Archive | 11:33 pm

The Emerald Isle Shines on 5th Ave.

20 Mar


     A morning fog was cleared out by the intense sunshine on St. Patrick’s Day as though some divine intervention was clearing the way for what would be a glorious day in NYC. The first parade on 5th Ave. this year would be none other than the granddaddy of them all, the 251st version of the St. Patrick’s Day Parade, the oldest and grandest parade in our country.  The crowd was lined up 6 rows deep waiting to see the start of the parade. Everywhere you looked a sea of green was displayed with pride by the eager crowd. The estimated 2 million people crammed into 5th Ave. were certainly thrilled with all the Irish representation of culture, pride and contribution to the fabric of this grand city. As it has for the last 161 years, the 69th Regiment of the New York National Guard, the original Fighting Irish, led the parade with much fanfare and celebration. This year’s parade was dedicated to the veterans of our armed forces: Army, Navy, Marines, Air Force and Coast Guard. The lead band came from Cathedral High School in NYC where they led the honorable mayor Bloomberg and Police commissioner Raymond Kelly and this years Grand Marshall, Francis X. Comerford. Then the fun started. One pipe band after another representing their group marched up 5th Ave.

     One of the more impressive pipe and drum band was from the NYPD.   Soon followed by a living example of compassion and forgiveness in Officer Stephen McDonald being wheeled with his son holding his hand. One of the better marching bands from Dover Union in NY got the crowd more into the festive spirit with a lively tune.  Keeping with the military theme, era themed solders marched their way past the watchful crowd as Revolutionary War band players were followed by British Redcoats who were soon chased out by the US Navy…again. One youth band that keeps getting better each year comes from Xaverian HS.  A very special part of this years parade was when Lt. Michael Murphy from Patochogue, Long Island was honored along with his friends and family. Because of his heroics in the Afghanistan-Pakistan border, he was awarded a Medal of Honor but even more importantly has a new billion dollar Arleigh Burke class destroyer named after him. The destroyer will be commissioned next to the Intrepid Museum on the west side for decades to come as an example of service and heroism.

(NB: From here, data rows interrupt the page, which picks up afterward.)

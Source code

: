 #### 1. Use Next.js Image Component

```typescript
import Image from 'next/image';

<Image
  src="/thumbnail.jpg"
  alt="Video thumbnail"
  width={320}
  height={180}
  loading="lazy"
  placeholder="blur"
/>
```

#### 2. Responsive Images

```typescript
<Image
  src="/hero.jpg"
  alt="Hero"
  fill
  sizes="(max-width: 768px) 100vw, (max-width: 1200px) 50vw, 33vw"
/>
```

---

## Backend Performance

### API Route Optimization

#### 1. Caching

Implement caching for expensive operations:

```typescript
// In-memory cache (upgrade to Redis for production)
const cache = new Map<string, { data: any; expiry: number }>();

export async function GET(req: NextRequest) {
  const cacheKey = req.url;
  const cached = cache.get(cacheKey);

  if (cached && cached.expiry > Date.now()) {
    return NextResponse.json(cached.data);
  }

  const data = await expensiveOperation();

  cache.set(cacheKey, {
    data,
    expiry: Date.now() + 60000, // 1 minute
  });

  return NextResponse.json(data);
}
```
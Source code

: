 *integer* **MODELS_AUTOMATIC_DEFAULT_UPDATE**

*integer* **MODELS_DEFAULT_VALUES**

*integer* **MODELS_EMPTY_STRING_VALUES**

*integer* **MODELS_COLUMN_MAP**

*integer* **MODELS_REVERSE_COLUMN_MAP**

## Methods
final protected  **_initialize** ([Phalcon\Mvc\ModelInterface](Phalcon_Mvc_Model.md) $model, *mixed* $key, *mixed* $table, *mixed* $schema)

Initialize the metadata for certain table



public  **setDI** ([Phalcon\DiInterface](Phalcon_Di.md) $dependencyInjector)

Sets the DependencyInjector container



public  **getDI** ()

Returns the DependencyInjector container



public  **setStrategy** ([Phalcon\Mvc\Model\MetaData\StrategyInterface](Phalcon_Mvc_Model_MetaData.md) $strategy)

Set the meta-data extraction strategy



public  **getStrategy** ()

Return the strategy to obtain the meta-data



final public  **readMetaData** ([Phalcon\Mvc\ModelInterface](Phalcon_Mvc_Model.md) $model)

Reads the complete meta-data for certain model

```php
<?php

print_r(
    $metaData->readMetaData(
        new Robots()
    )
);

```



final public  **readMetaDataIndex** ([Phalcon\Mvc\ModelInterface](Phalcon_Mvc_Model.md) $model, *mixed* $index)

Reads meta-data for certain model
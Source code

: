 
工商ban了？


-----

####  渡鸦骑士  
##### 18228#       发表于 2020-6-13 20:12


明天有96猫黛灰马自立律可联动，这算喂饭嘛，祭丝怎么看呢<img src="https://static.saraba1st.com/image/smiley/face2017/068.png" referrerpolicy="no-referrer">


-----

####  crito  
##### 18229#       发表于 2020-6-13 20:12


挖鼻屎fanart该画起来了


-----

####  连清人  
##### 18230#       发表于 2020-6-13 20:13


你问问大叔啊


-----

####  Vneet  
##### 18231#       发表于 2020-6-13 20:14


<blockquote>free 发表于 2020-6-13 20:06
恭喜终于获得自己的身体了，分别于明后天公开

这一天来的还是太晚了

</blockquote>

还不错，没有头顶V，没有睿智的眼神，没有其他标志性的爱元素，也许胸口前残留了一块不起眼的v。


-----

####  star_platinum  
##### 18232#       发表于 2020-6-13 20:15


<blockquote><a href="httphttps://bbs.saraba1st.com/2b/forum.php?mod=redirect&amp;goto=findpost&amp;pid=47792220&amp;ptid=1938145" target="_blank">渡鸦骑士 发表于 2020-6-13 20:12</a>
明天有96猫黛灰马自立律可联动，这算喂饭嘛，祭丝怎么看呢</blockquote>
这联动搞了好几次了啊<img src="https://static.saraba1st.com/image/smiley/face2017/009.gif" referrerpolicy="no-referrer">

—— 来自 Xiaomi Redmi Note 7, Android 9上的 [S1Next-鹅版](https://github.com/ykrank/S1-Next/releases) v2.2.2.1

     St. Patrick’s Day Parade has become an international event with marchers from all over the world arriving to be part of one of the best parades in NYC. The first of many of the Irish county delegates appeared in the United Irish Counties marchers representing each of the country’s counties. Then appeared a bagpipe band from Galicia Spain and making their first appearance was a fun band from Brittany, France. They were a nice treat and I hope to see them again next year. The Brewster Marching Band came in waving their flags to the happy crowd. One of the best crowd pleasers was when the Marine Corps marched in to the appreciative crowd. The Emerald Society FDNY Pipes and Drum band played loud and proud followed by a corp of firefighters.  One of the most impressive bands to come back was the Londonderry HS Marching band from New Hampshire. But they were given a run for their money from the band from Chattahoochee HS Marching Band from Georgia. Some of the most enthusiastic marchers were from the National Ambulance Service from Ireland. They kept the crowds energy level high for the rest of the marathon of a parade. The rest of the Ireland county delegates marched up while folks from the crowd cheered them on from their respective counties. It really was a grand spectacle that only New York can pull off and for one day all New Yorkers can be Irish and have a bit of luck and a pint if ya like.